Whenever a line below holds the word "dependencies", copy that line.

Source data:
= = =

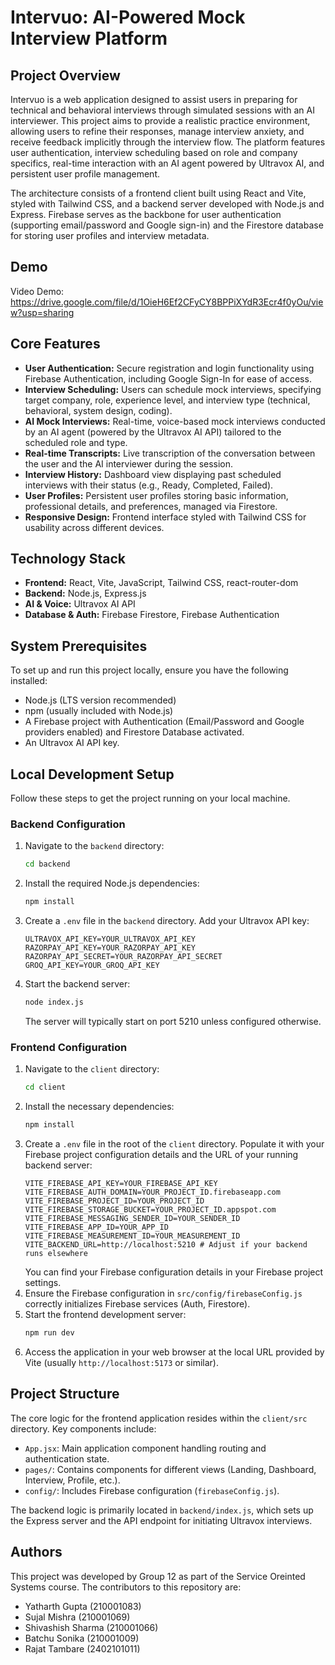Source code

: # Intervuo: AI-Powered Mock Interview Platform

## Project Overview

Intervuo is a web application designed to assist users in preparing for technical and behavioral interviews through simulated sessions with an AI interviewer. This project aims to provide a realistic practice environment, allowing users to refine their responses, manage interview anxiety, and receive feedback implicitly through the interview flow. The platform features user authentication, interview scheduling based on role and company specifics, real-time interaction with an AI agent powered by Ultravox AI, and persistent user profile management.

The architecture consists of a frontend client built using React and Vite, styled with Tailwind CSS, and a backend server developed with Node.js and Express. Firebase serves as the backbone for user authentication (supporting email/password and Google sign-in) and the Firestore database for storing user profiles and interview metadata.

## Demo

Video Demo: https://drive.google.com/file/d/1OieH6Ef2CFyCY8BPPiXYdR3Ecr4f0yOu/view?usp=sharing

## Core Features

* **User Authentication:** Secure registration and login functionality using Firebase Authentication, including Google Sign-In for ease of access.
* **Interview Scheduling:** Users can schedule mock interviews, specifying target company, role, experience level, and interview type (technical, behavioral, system design, coding).
* **AI Mock Interviews:** Real-time, voice-based mock interviews conducted by an AI agent (powered by the Ultravox AI API) tailored to the scheduled role and type.
* **Real-time Transcripts:** Live transcription of the conversation between the user and the AI interviewer during the session.
* **Interview History:** Dashboard view displaying past scheduled interviews with their status (e.g., Ready, Completed, Failed).
* **User Profiles:** Persistent user profiles storing basic information, professional details, and preferences, managed via Firestore.
* **Responsive Design:** Frontend interface styled with Tailwind CSS for usability across different devices.

## Technology Stack

* **Frontend:** React, Vite, JavaScript, Tailwind CSS, react-router-dom
* **Backend:** Node.js, Express.js
* **AI & Voice:** Ultravox AI API
* **Database & Auth:** Firebase Firestore, Firebase Authentication

## System Prerequisites

To set up and run this project locally, ensure you have the following installed:

* Node.js (LTS version recommended)
* npm (usually included with Node.js)
* A Firebase project with Authentication (Email/Password and Google providers enabled) and Firestore Database activated.
* An Ultravox AI API key.

## Local Development Setup

Follow these steps to get the project running on your local machine.

### Backend Configuration

1.  Navigate to the `backend` directory:
    ```bash
    cd backend
    ```
2.  Install the required Node.js dependencies:
    ```bash
    npm install
    ```
3.  Create a `.env` file in the `backend` directory. Add your Ultravox API key:
    ```
    ULTRAVOX_API_KEY=YOUR_ULTRAVOX_API_KEY
    RAZORPAY_API_KEY=YOUR_RAZORPAY_API_KEY
    RAZORPAY_API_SECRET=YOUR_RAZORPAY_API_SECRET
    GROQ_API_KEY=YOUR_GROQ_API_KEY
    ```
4.  Start the backend server:
    ```bash
    node index.js
    ```
    The server will typically start on port 5210 unless configured otherwise.

### Frontend Configuration

1.  Navigate to the `client` directory:
    ```bash
    cd client
    ```
2.  Install the necessary dependencies:
    ```bash
    npm install
    ```
3.  Create a `.env` file in the root of the `client` directory. Populate it with your Firebase project configuration details and the URL of your running backend server:
    ```
    VITE_FIREBASE_API_KEY=YOUR_FIREBASE_API_KEY
    VITE_FIREBASE_AUTH_DOMAIN=YOUR_PROJECT_ID.firebaseapp.com
    VITE_FIREBASE_PROJECT_ID=YOUR_PROJECT_ID
    VITE_FIREBASE_STORAGE_BUCKET=YOUR_PROJECT_ID.appspot.com
    VITE_FIREBASE_MESSAGING_SENDER_ID=YOUR_SENDER_ID
    VITE_FIREBASE_APP_ID=YOUR_APP_ID
    VITE_FIREBASE_MEASUREMENT_ID=YOUR_MEASUREMENT_ID
    VITE_BACKEND_URL=http://localhost:5210 # Adjust if your backend runs elsewhere
    ```
    You can find your Firebase configuration details in your Firebase project settings.
4.  Ensure the Firebase configuration in `src/config/firebaseConfig.js` correctly initializes Firebase services (Auth, Firestore).
5.  Start the frontend development server:
    ```bash
    npm run dev
    ```
6.  Access the application in your web browser at the local URL provided by Vite (usually `http://localhost:5173` or similar).

## Project Structure

The core logic for the frontend application resides within the `client/src` directory. Key components include:

* `App.jsx`: Main application component handling routing and authentication state.
* `pages/`: Contains components for different views (Landing, Dashboard, Interview, Profile, etc.).
* `config/`: Includes Firebase configuration (`firebaseConfig.js`).

The backend logic is primarily located in `backend/index.js`, which sets up the Express server and the API endpoint for initiating Ultravox interviews.

## Authors

This project was developed by Group 12 as part of the Service Oreinted Systems course. The contributors to this repository are:

* Yatharth Gupta (210001083)
* Sujal Mishra (210001069)
* Shivashish Sharma (210001066)
* Batchu Sonika (210001009)
* Rajat Tambare (2402101011)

= = =

* RESPONSE AREA:
2.  Install the required Node.js dependencies:
2.  Install the necessary dependencies:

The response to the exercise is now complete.